A proposta, aprovada em março de 2010 em primeiro turno, determina a criação de uma lei federal estabelecendo o piso salarial definitivo dos policiais civis e militares e bombeiros. Ela também determina a criação de um fundo federal para auxiliar os governadores a pagar os salários desses profissionais.
Segundo o deputado Mendonça Prado (DEM-SE), presidente da Comissão de Segurança Pública e Combate ao Crime Organizado, já foi solicitado ao presidente da Câmara, Marco Maia, a marcação de uma data para a análise em segundo turno da PEC. Caso a data não seja definida logo, Mendonça Prado prevê manifestações dos policiais.

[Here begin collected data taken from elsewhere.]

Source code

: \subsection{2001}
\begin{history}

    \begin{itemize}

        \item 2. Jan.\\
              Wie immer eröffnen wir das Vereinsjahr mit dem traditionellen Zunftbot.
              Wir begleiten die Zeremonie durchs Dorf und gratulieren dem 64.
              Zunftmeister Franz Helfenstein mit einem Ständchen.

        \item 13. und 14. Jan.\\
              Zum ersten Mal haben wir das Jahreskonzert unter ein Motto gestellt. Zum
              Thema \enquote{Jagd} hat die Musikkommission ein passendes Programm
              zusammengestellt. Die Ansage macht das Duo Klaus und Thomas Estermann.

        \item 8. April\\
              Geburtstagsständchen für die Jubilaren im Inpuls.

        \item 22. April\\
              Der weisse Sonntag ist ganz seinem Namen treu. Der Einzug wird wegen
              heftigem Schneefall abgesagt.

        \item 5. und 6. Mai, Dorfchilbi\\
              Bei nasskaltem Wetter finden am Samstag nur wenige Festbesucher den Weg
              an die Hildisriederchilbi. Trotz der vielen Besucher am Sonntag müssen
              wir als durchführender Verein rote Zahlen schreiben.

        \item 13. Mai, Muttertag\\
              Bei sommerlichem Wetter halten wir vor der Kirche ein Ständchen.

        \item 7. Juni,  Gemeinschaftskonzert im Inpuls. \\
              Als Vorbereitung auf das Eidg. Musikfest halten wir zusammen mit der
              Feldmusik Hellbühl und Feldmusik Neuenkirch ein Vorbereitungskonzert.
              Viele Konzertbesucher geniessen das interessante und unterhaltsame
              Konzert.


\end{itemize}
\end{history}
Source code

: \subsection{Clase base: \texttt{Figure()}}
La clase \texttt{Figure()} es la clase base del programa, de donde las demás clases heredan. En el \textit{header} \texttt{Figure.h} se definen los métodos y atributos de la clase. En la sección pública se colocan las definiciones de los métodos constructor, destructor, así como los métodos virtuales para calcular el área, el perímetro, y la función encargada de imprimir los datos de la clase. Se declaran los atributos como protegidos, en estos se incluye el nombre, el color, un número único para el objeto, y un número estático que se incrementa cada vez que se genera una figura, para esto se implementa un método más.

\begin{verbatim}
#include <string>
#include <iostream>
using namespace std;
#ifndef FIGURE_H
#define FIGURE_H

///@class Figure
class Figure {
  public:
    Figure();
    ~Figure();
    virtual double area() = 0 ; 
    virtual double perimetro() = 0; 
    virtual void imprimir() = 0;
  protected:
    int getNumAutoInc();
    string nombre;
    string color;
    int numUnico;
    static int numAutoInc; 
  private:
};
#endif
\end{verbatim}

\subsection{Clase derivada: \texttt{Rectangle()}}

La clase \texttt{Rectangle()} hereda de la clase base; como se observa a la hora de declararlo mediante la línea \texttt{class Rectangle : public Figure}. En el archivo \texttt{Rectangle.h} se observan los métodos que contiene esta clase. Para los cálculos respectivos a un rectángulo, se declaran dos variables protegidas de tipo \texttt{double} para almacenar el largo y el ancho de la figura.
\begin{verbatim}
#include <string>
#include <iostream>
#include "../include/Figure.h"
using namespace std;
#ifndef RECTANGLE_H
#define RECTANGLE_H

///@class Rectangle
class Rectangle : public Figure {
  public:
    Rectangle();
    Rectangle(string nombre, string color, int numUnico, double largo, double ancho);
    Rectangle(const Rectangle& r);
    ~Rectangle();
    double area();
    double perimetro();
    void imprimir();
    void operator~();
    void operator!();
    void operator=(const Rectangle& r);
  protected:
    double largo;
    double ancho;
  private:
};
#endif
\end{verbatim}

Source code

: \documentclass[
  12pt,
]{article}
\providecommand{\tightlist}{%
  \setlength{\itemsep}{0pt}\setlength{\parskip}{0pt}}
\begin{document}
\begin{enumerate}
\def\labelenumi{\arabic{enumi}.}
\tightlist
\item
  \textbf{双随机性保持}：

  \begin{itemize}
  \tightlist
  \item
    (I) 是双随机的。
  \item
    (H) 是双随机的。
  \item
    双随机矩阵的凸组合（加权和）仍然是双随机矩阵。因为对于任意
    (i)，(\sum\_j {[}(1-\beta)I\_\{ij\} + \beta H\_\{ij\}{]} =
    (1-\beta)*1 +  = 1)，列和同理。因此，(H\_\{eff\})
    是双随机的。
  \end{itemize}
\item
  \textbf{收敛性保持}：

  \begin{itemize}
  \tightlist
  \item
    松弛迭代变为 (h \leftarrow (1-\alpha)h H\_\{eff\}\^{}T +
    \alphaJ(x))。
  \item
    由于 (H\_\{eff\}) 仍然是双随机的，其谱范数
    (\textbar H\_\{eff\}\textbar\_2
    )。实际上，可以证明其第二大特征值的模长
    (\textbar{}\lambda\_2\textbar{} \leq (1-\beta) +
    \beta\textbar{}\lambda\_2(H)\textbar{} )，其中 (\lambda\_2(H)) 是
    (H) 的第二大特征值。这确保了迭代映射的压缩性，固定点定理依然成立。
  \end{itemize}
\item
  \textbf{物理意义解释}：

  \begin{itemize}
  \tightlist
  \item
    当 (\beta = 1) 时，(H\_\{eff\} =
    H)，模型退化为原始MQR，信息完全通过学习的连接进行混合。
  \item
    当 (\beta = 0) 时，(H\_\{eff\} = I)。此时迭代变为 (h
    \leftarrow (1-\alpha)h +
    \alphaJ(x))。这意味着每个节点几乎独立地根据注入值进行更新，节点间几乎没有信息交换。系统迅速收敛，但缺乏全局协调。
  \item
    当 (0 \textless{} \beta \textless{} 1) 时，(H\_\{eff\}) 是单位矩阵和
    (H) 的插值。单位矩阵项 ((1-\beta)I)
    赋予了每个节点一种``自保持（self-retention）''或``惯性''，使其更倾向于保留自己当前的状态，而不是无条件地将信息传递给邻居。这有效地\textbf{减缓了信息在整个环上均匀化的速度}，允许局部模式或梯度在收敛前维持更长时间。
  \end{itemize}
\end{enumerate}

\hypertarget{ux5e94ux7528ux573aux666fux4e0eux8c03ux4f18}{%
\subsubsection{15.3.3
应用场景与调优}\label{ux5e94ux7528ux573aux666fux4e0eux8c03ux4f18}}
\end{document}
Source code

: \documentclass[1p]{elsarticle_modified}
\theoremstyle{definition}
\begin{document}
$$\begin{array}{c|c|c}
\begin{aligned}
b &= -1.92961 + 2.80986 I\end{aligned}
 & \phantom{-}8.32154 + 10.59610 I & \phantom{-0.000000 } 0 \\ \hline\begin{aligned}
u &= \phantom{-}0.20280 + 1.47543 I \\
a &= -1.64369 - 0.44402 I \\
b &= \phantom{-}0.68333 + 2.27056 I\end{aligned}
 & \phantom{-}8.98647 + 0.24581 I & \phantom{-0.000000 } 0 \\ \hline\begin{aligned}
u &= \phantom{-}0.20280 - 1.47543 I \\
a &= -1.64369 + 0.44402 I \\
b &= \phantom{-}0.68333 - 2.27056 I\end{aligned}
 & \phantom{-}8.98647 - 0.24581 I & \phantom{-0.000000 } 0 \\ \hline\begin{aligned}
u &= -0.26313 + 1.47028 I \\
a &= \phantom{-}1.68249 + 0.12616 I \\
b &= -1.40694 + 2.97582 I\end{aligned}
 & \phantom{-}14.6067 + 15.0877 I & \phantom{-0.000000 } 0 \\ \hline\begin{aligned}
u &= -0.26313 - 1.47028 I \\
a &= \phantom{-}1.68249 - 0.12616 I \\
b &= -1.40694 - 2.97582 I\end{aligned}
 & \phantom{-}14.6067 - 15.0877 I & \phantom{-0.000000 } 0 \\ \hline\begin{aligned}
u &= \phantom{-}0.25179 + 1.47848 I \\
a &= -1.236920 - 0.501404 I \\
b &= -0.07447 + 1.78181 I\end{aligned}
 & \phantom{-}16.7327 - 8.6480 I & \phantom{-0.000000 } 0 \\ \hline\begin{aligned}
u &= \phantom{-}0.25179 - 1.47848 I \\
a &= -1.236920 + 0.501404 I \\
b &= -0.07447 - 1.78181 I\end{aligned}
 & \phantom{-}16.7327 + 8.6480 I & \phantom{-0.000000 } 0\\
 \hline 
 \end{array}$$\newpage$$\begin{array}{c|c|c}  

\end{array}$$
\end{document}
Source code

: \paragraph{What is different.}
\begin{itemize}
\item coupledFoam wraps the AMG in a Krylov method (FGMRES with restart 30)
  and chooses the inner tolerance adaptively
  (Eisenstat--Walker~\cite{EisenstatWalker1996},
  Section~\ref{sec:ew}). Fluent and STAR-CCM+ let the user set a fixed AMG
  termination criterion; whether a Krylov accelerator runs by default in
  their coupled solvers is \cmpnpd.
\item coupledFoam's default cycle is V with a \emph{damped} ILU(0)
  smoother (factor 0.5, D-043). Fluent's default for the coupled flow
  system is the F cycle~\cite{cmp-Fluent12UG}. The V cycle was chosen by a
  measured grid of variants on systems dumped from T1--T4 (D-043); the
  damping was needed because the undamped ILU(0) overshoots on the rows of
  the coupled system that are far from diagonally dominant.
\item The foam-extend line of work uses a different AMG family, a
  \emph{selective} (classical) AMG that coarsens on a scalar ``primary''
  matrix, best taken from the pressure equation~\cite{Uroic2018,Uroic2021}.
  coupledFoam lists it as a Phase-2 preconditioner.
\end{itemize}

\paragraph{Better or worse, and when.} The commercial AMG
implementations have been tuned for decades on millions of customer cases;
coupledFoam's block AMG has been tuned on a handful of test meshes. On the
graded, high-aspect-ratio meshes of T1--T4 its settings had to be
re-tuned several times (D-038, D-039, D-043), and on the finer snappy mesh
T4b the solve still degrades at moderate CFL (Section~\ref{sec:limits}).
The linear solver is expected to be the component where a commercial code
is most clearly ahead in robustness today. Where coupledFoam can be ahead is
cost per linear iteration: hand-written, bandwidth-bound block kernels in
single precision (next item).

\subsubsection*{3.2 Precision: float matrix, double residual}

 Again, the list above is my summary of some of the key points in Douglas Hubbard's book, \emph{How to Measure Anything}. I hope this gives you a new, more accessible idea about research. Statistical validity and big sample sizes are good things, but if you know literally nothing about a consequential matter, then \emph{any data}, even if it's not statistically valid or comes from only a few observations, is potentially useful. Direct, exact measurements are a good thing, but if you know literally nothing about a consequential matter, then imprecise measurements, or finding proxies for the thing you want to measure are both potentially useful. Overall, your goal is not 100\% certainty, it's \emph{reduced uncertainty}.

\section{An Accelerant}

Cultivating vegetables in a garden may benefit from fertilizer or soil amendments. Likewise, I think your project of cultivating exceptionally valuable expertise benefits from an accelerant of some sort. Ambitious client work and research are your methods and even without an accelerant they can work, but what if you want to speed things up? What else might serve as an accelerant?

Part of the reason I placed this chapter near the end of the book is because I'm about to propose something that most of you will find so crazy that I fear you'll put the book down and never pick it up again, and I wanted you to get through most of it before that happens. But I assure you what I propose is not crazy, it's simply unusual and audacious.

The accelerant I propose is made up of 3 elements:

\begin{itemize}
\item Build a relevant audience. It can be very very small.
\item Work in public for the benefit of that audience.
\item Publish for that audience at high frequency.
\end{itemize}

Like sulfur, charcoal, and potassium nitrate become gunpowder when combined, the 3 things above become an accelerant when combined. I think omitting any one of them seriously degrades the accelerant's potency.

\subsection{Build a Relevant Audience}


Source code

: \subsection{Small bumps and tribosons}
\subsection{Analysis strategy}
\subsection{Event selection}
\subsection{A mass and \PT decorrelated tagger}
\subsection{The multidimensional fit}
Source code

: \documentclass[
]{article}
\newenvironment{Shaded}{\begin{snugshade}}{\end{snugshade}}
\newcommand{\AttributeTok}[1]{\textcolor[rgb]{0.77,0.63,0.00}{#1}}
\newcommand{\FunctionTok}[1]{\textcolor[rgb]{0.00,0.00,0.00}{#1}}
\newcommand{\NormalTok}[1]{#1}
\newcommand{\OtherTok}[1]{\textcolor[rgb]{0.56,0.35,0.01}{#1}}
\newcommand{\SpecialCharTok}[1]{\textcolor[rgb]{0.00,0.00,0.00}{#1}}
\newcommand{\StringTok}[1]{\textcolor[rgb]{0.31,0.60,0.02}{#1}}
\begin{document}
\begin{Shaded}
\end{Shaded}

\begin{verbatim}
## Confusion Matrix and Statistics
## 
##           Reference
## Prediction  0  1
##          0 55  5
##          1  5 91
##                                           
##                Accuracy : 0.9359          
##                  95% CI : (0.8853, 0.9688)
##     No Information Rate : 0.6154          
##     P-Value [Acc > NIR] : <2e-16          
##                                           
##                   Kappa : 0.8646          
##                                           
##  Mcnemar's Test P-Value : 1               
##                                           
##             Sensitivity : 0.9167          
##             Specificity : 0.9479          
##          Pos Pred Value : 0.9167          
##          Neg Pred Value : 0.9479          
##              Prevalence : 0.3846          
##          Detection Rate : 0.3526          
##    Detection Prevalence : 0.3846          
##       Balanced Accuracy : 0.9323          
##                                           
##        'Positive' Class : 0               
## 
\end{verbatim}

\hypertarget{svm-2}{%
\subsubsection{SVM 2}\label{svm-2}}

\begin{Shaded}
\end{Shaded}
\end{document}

De acordo com o deputado Domingos Dutra (PT-MA), também integrante da Comissão de Segurança, a votação ainda não aconteceu por responsabilidade também do Legislativo: "Essa culpa tem de ser repartida entre todos, inclusive a Câmara — que admitiu a PEC, formou comissão especial, deu parecer favorável, votou em Plenário em primeiro turno e depois se deu conta de que o nó é muito grande com a PEC."
Mendonça Prado e Domingos Dutra discordam sobre a posição dos estados em relação à proposta. Mendonça Prado afirma que os governadores são favoráveis à PEC: "Eles só teriam benefícios, pois a proposta de número 300 cria um fundo constitucional com recursos de tributos federais que seriam transferidos aos estados." Já para o deputado Domingos Dutra, os governadores é que pressionam o governo pela não aprovação da matéria.
No entanto, os dois parlamentares concordam que é necessária uma articulação entre governo federal, governos estaduais e Congresso para garantir um salário melhor aos policiais e bombeiros.